A isto acresce que o “microdirecionamento” é um campo fértil para a desinformação: se uma notícia/vídeo falso for apenas vista por 1000 pessoas, será mais difícil contestar a sua veracidade. Antes, nos media tradicionais, a mesma propaganda era transmitida em massa e a todos os cidadãos. Hoje, o perigo de um partido passar uma mensagem a uns eleitores e outra diametralmente oposta a outros, de forma a captar votos, é real. A liberdade de expressão e de informação necessita de uma pluralidade de fontes para que possamos discutir os mesmos assuntos.
O Vilão:
A defesa da Democracia não deve ficar a cargo de empresas, dado que, por definição, estas visam o lucro.
Mesmo a solução do Twitter, de impedir a propaganda política (que lhe retirará negócio) é criticável. Proibir a propaganda política em prol da Democracia, seria como proibir a plantação de árvores em prol do ambiente, devido ao número de incêndios. Os Estados, ao permitirem que as redes sociais “cortem o mal pela raiz”, não asseguram o ideal democrático de que a política deve ser aberta a todos e de que o discurso político se combate com mais discurso. Como disse Charles de Gaulle, “nada faz realçar mais a autoridade do que o silêncio”. Não é por acaso que a lei portuguesa, em períodos eleitorais, impõe aos órgãos de comunicação social um respeito pela equidade e representatividade dos candidatos nos debates e noticias, ou de igualdade nos tempos de antena.

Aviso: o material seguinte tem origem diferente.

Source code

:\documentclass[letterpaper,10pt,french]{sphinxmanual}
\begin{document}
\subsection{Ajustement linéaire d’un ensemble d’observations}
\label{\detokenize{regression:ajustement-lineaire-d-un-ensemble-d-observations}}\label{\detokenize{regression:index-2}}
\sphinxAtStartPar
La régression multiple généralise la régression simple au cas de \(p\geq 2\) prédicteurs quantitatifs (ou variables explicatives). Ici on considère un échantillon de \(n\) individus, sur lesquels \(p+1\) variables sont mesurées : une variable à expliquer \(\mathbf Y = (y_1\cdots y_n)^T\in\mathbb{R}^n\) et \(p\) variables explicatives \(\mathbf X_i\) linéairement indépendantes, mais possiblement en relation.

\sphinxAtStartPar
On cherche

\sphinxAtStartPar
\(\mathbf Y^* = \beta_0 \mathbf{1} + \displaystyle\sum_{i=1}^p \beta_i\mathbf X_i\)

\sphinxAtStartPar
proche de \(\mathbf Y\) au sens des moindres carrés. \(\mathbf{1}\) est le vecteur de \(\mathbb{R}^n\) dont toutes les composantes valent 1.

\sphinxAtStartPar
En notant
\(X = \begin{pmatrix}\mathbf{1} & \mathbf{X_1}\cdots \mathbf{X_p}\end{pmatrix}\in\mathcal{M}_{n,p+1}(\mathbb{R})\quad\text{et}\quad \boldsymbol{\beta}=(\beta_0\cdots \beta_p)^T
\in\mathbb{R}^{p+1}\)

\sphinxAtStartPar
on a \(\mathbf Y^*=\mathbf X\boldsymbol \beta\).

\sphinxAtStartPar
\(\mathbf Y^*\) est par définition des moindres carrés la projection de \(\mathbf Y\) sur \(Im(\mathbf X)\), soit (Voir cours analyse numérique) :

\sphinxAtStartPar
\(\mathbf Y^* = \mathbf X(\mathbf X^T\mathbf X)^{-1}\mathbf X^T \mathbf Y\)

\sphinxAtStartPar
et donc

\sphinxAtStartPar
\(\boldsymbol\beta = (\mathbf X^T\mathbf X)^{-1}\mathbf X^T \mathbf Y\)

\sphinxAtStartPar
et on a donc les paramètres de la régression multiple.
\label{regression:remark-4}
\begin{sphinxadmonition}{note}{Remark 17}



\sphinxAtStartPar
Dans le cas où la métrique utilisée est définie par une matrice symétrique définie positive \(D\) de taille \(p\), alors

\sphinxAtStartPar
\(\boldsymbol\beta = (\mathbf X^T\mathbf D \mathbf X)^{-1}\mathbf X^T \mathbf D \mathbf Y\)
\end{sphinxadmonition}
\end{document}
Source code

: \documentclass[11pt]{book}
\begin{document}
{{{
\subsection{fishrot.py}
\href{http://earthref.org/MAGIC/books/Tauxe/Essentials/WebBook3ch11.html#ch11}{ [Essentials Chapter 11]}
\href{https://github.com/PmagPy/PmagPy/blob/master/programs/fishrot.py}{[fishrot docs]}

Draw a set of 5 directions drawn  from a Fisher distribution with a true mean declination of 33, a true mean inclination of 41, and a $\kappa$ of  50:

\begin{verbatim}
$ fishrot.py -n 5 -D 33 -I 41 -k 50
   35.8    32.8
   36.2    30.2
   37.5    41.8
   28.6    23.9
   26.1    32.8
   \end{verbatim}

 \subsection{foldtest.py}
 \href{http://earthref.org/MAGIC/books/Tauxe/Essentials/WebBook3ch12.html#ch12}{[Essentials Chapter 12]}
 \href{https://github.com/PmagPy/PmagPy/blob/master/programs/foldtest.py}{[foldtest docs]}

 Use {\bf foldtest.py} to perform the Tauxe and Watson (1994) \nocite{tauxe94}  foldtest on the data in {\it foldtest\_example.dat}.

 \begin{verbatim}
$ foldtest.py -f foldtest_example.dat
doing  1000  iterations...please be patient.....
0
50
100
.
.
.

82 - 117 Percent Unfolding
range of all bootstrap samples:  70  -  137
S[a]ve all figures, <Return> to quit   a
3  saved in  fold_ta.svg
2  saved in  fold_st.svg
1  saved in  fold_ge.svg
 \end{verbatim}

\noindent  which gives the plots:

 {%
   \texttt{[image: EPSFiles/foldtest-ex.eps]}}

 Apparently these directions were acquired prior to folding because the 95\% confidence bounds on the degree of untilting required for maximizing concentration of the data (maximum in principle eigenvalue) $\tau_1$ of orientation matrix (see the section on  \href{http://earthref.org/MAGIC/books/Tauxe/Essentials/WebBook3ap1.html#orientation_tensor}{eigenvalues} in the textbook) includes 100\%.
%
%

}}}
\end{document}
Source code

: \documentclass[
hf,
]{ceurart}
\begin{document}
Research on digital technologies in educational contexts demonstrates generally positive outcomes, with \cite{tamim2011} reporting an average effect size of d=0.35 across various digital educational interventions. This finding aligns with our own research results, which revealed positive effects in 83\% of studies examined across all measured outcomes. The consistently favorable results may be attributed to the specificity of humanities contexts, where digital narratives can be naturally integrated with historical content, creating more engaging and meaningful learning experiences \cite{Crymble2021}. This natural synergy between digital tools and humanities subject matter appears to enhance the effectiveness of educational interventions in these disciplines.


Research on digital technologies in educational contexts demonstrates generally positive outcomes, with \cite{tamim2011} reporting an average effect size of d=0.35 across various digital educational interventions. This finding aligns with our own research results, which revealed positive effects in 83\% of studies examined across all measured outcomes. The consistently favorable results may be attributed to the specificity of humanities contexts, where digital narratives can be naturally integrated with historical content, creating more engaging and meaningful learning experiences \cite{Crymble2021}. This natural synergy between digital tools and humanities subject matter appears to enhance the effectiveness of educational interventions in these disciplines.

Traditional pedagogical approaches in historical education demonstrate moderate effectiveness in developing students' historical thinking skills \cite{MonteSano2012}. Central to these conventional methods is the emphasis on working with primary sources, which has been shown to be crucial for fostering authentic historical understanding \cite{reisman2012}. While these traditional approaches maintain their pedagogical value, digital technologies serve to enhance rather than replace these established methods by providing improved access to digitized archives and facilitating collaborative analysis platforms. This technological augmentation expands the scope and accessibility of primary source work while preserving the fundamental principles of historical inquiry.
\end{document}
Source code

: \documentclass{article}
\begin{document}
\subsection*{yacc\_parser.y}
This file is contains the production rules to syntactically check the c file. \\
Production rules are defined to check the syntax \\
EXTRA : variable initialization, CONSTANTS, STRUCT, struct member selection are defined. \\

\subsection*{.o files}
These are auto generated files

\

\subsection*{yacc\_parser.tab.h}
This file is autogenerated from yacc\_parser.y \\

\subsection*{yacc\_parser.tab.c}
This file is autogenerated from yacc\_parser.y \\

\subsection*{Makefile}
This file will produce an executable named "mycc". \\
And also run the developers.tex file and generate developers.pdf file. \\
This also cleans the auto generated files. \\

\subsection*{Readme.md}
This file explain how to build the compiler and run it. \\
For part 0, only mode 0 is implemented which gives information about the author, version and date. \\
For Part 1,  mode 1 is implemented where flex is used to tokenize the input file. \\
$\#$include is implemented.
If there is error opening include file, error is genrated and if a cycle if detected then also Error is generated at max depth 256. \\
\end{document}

A segunda razão para não confiarmos às redes sociais a tarefa de selecionar a informação política que pode ou não ser circulada é a dificuldade em distinguir conteúdo político de informativo. Por exemplo, um vídeo sobre o nível da criminalidade praticada por imigrantes pode ter o fim de informar ou de favorecer partidos conservadores. Se a solução for a proibição, a liberdade de informação sairá prejudicada. Em regra, os Estados e as redes sociais apenas devem restringir conteúdos que sejam ilegais (incentivo ao ódio, pornografia infantil, etc.). Note-se que o exemplo é real: durante as eleições americanas de 2016, vídeos sobre a criminalidade dos mexicanos foram dirigidos ao eleitorado tido como “indeciso”, influenciando-os a votar em Donald Trump (cuja campanha gastou 70 milhões de dólares no Facebook).
Por tudo isto, urge discutir se os Estados devem ou não regular a propaganda política nas redes sociais regulando ou proibindo o “microdirecionamento” e aumentando a transparência dos algoritmos por detrás dos anúncios políticos. Para já, a União Europeia basta-se com o código de conduta, apesar de o Comité Económico e Social Europeu ter proposto, em março de 2019, que a Comissão Europeia propusesse sanções para o seu incumprimento.